__HOW TO COMPLETE THIS TASK__:
Retype word for word the lines of the data below, from the first to the one bearing "POGOH station locations", with that one included.

--- INFORMATION Enclosed Below ---

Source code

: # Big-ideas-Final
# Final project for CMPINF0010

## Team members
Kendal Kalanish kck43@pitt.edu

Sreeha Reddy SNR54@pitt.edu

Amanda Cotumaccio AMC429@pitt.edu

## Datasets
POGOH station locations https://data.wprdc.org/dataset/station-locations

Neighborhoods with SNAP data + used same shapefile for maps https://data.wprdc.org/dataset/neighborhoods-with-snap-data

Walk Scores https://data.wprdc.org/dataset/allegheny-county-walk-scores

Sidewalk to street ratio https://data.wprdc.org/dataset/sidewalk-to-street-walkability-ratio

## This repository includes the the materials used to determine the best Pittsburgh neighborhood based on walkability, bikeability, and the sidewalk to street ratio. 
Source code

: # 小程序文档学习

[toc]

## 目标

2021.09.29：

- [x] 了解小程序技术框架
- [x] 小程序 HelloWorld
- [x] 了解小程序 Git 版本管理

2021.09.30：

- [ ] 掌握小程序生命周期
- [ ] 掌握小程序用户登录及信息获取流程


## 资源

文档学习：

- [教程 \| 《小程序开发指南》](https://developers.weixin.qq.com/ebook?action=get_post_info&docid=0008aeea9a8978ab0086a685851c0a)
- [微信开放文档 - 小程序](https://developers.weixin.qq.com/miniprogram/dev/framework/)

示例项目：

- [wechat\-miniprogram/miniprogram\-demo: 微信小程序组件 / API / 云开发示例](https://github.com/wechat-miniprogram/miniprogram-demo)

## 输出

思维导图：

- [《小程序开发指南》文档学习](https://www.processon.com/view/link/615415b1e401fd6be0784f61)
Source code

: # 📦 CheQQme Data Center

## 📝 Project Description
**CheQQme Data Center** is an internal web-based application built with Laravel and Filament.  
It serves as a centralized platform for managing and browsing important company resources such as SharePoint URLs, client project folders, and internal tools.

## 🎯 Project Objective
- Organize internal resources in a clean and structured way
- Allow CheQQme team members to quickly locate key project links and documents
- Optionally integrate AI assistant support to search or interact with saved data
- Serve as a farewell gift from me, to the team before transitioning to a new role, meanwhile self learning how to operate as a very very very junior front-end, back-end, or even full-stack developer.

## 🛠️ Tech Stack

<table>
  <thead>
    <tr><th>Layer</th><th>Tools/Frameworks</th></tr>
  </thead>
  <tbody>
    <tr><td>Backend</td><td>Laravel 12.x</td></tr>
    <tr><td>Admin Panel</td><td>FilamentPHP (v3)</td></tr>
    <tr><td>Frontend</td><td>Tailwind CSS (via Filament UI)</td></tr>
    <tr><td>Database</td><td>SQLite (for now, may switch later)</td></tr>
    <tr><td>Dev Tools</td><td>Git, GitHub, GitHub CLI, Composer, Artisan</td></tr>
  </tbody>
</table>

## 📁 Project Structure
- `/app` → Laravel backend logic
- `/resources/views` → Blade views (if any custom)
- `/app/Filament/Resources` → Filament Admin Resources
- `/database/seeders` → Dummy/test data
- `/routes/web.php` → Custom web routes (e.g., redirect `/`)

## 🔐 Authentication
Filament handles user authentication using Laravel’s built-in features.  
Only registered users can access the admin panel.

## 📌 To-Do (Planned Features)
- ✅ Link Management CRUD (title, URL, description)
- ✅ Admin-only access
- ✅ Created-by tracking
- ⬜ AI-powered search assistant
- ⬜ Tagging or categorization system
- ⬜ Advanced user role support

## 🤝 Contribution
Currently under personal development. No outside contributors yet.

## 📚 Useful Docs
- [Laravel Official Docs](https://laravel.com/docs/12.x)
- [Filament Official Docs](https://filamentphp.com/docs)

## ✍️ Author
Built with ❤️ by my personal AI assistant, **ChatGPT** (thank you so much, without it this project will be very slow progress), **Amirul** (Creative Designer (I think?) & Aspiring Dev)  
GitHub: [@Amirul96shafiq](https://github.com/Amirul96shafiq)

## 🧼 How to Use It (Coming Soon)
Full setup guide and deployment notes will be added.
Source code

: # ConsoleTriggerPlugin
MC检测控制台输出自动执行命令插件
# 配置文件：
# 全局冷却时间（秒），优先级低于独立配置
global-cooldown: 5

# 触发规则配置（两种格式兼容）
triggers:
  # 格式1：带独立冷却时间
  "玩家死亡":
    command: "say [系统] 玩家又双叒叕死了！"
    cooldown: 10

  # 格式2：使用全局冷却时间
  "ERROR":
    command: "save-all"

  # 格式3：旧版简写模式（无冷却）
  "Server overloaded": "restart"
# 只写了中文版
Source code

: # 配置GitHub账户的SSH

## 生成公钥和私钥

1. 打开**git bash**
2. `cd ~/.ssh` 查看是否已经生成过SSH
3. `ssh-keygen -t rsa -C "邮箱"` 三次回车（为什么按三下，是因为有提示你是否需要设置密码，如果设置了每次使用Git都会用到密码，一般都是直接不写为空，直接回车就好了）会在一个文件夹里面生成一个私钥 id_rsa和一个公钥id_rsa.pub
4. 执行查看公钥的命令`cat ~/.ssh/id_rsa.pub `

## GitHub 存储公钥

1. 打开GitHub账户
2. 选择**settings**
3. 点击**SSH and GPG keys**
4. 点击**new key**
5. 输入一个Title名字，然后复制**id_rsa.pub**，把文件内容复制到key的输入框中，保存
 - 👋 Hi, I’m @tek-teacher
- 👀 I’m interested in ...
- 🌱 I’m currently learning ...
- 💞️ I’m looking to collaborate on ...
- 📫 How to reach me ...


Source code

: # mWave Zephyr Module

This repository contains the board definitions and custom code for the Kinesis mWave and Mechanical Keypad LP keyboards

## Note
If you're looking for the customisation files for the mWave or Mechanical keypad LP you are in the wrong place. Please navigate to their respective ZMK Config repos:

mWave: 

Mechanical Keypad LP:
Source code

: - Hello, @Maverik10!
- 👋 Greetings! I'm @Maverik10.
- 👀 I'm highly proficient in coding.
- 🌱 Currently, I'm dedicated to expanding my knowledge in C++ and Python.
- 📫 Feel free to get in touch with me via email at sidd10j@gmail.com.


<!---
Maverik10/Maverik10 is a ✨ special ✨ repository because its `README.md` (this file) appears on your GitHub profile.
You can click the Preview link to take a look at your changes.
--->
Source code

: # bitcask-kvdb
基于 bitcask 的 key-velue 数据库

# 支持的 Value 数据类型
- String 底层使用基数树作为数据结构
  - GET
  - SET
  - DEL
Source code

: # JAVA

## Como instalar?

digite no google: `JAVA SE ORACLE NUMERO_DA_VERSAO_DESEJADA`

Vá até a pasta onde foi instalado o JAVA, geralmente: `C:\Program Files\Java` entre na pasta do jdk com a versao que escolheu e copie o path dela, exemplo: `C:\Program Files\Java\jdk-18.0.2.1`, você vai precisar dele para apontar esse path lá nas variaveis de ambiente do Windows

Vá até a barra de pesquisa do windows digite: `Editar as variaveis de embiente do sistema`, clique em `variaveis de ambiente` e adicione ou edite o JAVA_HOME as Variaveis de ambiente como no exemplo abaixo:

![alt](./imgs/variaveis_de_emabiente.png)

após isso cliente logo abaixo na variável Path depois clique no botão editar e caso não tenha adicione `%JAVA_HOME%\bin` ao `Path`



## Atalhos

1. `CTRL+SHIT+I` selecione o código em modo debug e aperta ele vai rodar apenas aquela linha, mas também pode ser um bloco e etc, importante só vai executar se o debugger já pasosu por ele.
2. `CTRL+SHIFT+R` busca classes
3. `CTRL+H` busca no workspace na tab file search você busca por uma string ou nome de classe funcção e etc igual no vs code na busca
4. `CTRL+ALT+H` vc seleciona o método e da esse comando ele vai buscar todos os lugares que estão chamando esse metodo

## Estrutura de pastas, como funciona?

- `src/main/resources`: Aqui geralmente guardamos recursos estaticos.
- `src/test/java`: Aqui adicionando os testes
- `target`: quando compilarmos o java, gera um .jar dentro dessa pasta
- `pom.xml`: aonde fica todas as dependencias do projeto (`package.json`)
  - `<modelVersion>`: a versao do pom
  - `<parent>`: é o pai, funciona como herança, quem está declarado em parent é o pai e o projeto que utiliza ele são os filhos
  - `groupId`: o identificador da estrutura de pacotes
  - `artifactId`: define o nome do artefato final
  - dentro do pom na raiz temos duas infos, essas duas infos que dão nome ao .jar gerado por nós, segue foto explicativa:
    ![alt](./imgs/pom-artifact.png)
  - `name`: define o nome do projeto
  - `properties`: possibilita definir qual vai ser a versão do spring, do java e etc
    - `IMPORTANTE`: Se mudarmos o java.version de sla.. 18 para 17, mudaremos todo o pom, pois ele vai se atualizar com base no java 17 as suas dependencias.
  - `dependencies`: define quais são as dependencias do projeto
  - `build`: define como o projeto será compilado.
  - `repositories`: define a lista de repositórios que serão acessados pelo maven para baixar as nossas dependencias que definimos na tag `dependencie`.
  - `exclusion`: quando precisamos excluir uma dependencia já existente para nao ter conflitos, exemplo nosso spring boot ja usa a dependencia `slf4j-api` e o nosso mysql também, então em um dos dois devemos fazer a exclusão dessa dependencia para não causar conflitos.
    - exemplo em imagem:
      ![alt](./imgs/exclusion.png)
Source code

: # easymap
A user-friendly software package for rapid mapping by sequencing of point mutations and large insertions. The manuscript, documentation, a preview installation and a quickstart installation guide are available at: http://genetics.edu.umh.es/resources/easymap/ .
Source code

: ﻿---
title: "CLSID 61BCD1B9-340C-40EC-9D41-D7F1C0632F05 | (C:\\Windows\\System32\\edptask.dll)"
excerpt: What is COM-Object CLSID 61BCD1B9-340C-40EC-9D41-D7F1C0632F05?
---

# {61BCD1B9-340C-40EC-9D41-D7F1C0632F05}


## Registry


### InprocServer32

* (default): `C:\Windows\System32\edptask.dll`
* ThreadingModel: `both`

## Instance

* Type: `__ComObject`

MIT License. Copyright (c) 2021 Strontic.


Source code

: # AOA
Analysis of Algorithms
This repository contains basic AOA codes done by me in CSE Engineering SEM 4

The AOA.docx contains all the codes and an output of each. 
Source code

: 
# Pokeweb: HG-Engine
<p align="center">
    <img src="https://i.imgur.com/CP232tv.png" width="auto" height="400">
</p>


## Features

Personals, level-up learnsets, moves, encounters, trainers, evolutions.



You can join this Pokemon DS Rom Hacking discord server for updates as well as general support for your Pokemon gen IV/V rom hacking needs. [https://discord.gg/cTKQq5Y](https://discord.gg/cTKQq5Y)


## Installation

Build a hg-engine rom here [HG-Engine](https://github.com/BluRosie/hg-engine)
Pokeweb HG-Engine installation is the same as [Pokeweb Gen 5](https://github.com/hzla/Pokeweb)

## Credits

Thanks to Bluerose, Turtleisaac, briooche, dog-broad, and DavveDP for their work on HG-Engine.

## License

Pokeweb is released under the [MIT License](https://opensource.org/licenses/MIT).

--- End of Enclosed INFORMATION ---

__SOLUTION FOR THIS EXERCISE__:
Source code

: # Big-ideas-Final
# Final project for CMPINF0010

## Team members
Kendal Kalanish kck43@pitt.edu

Sreeha Reddy SNR54@pitt.edu

Amanda Cotumaccio AMC429@pitt.edu

## Datasets
POGOH station locations https://data.wprdc.org/dataset/station-locations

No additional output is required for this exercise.